IQ , OQ, PQ are different phases of process validation. Unless requirement of IQ would be fulfil, OQ cannot start. Reviewer played an important role if any activity missed or is went in wrong direction. So, it is important to have approval before proceeding to next step.
Documentation activity depends as per QMS on your site. Check the risk of QMS software activity and take decision based on risk.
@Shivanshu Singh Thanks, our thoughts exactly. Constantly defending the practices against manufacturing! Appreciate your reply
Your's is a common problem. You have to follow your current process until you officially change, meaning change control, risk assessment, etc. However, no regulation precludes you from streamlining your process. Let's think: What's in the 3 wk lag? Is it sitting on peoples' desks? Does it really take that long to review? How many people are reviewing? Do you need that many? You can qualifications of simpler equipment, IOQ; even IOPQ. Of course you may have to rewrite your validation SOPs. My experience says that moving forward at-risk is too risky.
Hi Norm, good points. After reading your response I think our biggest issue are resources because the teams are busy reviewing other documents and these are in queue. With everyone's project having priority (we have different divisions), there's not enough folks to handle the workload. My other question, have you ever had situations where mfg. teams want to run verification and validation activities run in parallel? I have had this question come up a few times in the last couple of months. We are used to the traditional flow of verification coming before validation activities. Otherwise we would run at risk and if something fails they would have to start all over.
Not sure what you mean by verification. In our terminology it's a onetime event that happens many times within validation. Sounds like you're referring to commissioning. If so, then a properly documented commissioning can be used or imported directly into validation protocols and save a bunch of time.
@Elizabeth Matheny reading 21 CFR 820 Preamble Comment 81 in third paragraph you find the statement, “It is important to note that design validation follows successful design verification”. Therefore you cannot do them in parallel. Additionally, why validate something that may not be correct and would have to be done over again, adding more cost and time. As pointed out earlier, the problem is not in design verification and design validation, the problem is in your cumbersome review and approval process, that is where you should focus your improvement efforts. Don't focus on shortcutting the process that would improve your process outputs.

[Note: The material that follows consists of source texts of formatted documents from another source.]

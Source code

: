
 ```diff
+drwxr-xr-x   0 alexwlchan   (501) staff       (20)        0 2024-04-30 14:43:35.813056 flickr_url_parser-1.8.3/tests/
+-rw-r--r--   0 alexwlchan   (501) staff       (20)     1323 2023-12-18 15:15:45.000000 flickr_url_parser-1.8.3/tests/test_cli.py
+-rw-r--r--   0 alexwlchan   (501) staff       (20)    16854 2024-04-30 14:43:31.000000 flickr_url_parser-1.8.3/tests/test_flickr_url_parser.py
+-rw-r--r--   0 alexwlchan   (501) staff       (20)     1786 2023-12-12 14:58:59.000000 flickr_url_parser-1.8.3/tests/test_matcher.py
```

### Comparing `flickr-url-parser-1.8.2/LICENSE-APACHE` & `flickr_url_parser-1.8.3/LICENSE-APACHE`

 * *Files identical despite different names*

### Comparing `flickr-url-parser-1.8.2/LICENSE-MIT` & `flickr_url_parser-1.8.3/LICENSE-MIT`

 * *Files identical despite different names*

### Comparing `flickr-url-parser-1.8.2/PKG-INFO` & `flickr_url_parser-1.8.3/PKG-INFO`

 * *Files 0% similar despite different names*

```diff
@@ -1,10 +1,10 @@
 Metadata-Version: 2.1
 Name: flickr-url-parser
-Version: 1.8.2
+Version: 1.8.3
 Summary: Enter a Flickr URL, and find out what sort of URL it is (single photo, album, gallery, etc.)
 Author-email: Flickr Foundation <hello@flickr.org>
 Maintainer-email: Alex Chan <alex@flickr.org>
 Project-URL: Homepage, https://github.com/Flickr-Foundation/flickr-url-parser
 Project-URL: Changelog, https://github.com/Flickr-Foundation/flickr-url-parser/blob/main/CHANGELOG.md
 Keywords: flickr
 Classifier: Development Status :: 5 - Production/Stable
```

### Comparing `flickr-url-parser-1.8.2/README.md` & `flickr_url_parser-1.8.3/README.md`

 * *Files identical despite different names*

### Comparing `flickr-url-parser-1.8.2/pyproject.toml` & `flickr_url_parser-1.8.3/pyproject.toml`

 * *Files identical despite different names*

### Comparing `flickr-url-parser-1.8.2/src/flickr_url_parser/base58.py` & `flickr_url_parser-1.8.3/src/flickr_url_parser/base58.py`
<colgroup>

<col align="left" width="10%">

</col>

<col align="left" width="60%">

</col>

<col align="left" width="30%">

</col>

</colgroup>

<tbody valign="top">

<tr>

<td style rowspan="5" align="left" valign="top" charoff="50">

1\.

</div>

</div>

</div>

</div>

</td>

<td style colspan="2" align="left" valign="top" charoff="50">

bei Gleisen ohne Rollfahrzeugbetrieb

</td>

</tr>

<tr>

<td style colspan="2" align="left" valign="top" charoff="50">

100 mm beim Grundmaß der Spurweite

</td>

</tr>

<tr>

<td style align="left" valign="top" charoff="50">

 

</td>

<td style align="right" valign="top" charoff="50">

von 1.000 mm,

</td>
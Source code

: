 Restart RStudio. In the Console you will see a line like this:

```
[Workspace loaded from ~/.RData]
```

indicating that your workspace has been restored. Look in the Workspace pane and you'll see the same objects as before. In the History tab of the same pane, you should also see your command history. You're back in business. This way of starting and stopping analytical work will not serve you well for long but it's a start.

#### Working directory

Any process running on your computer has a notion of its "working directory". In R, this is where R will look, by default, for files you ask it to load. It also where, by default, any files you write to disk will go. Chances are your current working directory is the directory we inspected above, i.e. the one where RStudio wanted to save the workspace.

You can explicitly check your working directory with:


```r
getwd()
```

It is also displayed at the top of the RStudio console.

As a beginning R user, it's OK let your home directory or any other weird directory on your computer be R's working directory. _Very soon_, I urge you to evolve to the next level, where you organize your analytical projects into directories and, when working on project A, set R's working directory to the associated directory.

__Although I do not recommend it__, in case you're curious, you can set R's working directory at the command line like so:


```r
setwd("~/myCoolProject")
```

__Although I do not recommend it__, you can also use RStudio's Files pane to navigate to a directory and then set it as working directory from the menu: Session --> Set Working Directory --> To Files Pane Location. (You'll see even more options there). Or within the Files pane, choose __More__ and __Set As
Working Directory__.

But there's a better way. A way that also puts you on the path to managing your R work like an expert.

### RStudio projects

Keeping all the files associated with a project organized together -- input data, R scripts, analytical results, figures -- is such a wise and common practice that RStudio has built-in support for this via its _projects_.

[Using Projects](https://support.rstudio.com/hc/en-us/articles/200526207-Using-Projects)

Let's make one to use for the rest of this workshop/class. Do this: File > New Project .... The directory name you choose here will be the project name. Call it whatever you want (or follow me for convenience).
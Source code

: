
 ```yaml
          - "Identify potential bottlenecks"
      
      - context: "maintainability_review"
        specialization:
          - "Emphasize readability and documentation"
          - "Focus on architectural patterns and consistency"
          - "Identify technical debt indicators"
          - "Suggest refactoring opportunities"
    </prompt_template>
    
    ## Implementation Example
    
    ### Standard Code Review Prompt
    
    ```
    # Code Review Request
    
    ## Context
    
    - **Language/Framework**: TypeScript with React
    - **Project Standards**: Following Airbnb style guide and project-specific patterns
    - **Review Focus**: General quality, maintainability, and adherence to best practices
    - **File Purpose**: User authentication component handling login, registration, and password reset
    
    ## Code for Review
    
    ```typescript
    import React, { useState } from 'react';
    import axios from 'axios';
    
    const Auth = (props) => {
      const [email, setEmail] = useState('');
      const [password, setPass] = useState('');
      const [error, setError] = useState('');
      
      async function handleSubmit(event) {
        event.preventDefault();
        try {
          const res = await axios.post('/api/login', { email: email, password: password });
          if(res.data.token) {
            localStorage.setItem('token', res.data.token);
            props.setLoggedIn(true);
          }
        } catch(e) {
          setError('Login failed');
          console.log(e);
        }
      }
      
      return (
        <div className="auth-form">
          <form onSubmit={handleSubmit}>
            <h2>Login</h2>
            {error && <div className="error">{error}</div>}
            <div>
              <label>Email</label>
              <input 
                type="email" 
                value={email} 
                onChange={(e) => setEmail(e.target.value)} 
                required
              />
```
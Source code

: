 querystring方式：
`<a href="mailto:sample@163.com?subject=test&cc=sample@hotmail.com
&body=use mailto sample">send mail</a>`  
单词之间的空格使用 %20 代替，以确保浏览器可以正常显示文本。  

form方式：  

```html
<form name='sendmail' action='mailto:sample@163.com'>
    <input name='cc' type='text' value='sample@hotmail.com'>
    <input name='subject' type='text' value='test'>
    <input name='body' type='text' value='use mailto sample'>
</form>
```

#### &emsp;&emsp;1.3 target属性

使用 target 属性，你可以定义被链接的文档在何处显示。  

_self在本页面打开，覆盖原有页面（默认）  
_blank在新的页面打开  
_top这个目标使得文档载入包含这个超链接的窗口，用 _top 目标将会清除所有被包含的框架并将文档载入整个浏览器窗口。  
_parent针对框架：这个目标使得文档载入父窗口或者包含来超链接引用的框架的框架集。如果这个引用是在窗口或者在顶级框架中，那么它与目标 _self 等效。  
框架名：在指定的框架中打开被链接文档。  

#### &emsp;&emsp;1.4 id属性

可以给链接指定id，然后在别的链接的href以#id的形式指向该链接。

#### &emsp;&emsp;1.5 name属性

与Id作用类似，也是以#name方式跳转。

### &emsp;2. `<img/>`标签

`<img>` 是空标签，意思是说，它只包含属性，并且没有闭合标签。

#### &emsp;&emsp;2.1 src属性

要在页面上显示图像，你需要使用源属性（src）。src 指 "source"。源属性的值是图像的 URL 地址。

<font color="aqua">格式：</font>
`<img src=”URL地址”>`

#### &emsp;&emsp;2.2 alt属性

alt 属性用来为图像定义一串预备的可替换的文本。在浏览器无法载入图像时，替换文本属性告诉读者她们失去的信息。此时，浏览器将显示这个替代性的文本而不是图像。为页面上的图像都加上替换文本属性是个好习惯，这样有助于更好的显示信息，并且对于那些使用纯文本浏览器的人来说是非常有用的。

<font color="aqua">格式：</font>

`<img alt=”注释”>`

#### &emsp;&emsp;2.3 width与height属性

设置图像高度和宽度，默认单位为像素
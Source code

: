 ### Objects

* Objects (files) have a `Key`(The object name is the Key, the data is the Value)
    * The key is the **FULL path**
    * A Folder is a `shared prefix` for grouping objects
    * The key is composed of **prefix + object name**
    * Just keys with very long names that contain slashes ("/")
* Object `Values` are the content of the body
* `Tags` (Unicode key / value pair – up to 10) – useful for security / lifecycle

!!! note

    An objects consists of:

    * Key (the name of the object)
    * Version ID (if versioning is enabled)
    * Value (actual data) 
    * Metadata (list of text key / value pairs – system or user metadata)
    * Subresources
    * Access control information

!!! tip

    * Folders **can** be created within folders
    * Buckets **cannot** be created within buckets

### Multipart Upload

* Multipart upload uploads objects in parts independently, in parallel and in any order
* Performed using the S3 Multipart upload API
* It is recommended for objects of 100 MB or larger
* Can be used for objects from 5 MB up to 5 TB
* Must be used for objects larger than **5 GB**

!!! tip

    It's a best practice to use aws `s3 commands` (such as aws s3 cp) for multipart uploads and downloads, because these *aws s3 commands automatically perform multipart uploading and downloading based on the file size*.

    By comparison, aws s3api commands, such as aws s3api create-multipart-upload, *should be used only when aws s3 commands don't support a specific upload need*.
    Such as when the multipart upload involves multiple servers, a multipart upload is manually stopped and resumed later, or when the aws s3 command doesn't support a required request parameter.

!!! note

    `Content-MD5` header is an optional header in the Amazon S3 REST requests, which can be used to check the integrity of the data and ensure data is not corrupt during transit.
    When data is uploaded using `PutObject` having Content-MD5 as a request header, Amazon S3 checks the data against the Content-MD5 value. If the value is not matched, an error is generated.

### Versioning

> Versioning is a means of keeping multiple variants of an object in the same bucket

@Elizabeth Matheny Recalling my past experience, I have seen acceptance from the regulators when the teams understand the risk when things are being done in parallel. one method used is to have a paper copy of the IQ signed initially by right product and process SMEs ensuring that there are no risks or unverified mitigation controls in PFMEA or other risk documents and proceed to OQ activities. Then obtain approvals in parallel in QMS. The approach is risk based and boundaries of this has to be pre-defined in the QMS procedure to mitigate quality risk and schedule risk for the business. Before completing the validation and moving the process in production, all deliverables need to be confirmed to be completed.